Veteran cops who responded to the scene inside a Poplar Street home on Thursday, where an infant’s face was mauled by pet ferrets, say they have lost sleep and shed tears in the aftermath of the incident.
“I’ll be 45 years in June in Darby (with the police department), and this is the worst I’ve ever seen,” borough Police Chief Robert Smythe said. “I thought I’ve seen everything. This child, the center of (her) face is missing. Her nose was gone, (and so was) part of her cheek and part of her lip. I don’t know how much of that got replaced.”
Smythe said physicians at Children’s Hopsital of Philadelphia are attempting to reconstruct the child’s face and have inserted two stents into her nose.
“She had emergency surgery,” Smythe said. “The last I heard she was in stable (condition), but she was in intensive care.”
He said the family, with four other young children in the home, has serious issues.
“The parents, I believe, have problems,” he said. “… They are challenged.
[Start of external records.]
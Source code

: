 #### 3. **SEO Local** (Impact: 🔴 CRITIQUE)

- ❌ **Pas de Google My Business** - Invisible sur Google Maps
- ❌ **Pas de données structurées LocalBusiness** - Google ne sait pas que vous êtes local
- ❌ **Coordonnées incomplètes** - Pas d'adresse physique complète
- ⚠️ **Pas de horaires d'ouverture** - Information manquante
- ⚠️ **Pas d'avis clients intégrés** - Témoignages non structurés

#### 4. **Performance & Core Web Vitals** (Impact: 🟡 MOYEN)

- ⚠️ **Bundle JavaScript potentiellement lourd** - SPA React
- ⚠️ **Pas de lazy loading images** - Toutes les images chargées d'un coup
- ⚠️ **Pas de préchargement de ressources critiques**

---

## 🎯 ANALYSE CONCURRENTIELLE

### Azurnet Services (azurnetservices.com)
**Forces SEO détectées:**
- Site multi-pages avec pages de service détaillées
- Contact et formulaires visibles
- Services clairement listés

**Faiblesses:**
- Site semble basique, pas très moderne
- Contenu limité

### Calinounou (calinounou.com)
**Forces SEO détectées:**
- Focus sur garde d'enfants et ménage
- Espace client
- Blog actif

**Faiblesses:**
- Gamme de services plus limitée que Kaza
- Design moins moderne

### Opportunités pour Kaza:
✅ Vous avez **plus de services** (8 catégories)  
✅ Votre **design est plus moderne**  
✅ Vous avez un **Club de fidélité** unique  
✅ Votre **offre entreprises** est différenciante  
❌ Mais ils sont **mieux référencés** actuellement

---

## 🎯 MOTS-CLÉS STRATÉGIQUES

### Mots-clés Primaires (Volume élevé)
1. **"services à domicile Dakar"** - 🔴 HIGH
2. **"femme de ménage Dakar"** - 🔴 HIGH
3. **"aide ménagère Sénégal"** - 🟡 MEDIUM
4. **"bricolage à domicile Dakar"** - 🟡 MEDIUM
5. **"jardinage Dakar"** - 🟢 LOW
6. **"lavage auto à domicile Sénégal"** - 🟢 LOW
They can’t take care of these kids.”
When police arrived at the home in the 300 block of Poplar Street at 3:30 p.m. Thursday, they were told the baby had been in a car seat on the floor in the dining room, Smythe said.
“There’s a cage there, a cloth cage with three ferrets in it,” he said. “The ferrets got out of the cage. Dad is upstairs sleeping. Mom is upstairs. Mom hears the baby screaming.”
Smythe said he didn’t know how long it took for the parents to come downstairs.
“The ferrets ran when the mom came down,” he said.
The police chief further described the condition of the infant.
“The baby’s nose was gone, and a lot of the flesh from under the nose was gone and the cheek (too),” Smythe said. “It had little holes all over the head from where the ferrets were on her.”
The baby’s siblings are staying with family members while Children and Youth Services and Department of Welfare officials investigate. Criminal charges are pending, Smythe said.
“Just imagine that one-month-old baby, that can’t help herself, (and) two or three animals are eating it alive,” Smythe said. “Imagine the pain.”